◆ **About this task**
Quote the records below in full, exactly as given, with the images taken out.

◆ **Input data**
Start of Block
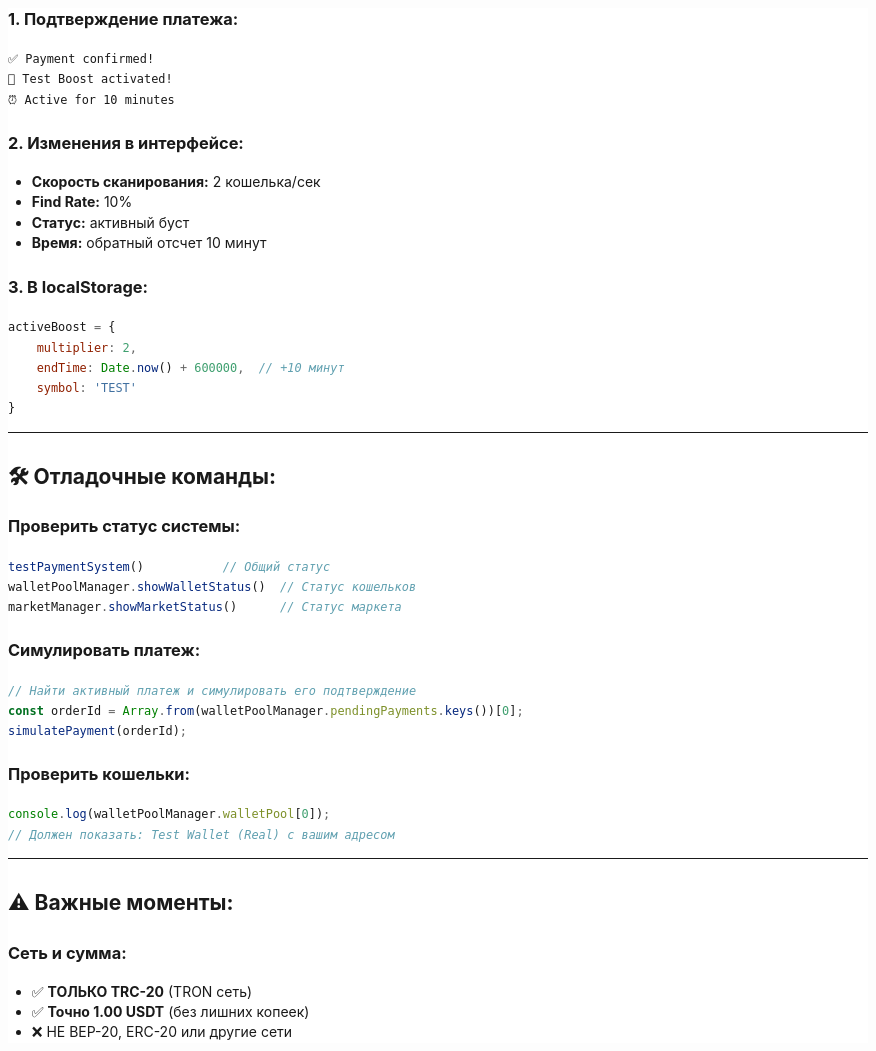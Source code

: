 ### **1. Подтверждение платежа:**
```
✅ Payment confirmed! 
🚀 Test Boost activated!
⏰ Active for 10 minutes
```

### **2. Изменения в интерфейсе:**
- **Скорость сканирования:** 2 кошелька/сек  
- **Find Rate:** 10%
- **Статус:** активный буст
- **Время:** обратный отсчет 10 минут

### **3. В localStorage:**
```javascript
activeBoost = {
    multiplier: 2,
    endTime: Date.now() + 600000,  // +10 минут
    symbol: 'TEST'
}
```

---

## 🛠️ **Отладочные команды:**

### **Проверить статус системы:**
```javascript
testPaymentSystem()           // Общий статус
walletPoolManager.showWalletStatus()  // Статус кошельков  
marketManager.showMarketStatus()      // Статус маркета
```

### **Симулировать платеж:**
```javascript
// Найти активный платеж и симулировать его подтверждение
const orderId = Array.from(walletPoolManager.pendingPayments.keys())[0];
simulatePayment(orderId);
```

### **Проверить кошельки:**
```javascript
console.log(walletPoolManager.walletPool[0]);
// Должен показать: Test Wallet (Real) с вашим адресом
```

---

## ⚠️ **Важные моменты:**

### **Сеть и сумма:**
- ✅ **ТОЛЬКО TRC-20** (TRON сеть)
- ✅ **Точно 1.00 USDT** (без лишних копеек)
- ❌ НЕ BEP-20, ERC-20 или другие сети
End of Block
◆ **Exercise solution**
Source code

: ### **1. Подтверждение платежа:**
```
✅ Payment confirmed! 
🚀 Test Boost activated!
⏰ Active for 10 minutes
```

### **2. Изменения в интерфейсе:**
- **Скорость сканирования:** 2 кошелька/сек  
- **Find Rate:** 10%
- **Статус:** активный буст
- **Время:** обратный отсчет 10 минут

### **3. В localStorage:**
```javascript
activeBoost = {
    multiplier: 2,
    endTime: Date.now() + 600000,  // +10 минут
    symbol: 'TEST'
}
```

---

## 🛠️ **Отладочные команды:**

### **Проверить статус системы:**
```javascript
testPaymentSystem()           // Общий статус
walletPoolManager.showWalletStatus()  // Статус кошельков  
marketManager.showMarketStatus()      // Статус маркета
```

### **Симулировать платеж:**
```javascript
// Найти активный платеж и симулировать его подтверждение
const orderId = Array.from(walletPoolManager.pendingPayments.keys())[0];
simulatePayment(orderId);
```

### **Проверить кошельки:**
```javascript
console.log(walletPoolManager.walletPool[0]);
// Должен показать: Test Wallet (Real) с вашим адресом
```

---

## ⚠️ **Важные моменты:**

### **Сеть и сумма:**
- ✅ **ТОЛЬКО TRC-20** (TRON сеть)
- ✅ **Точно 1.00 USDT** (без лишних копеек)
- ❌ НЕ BEP-20, ERC-20 или другие сети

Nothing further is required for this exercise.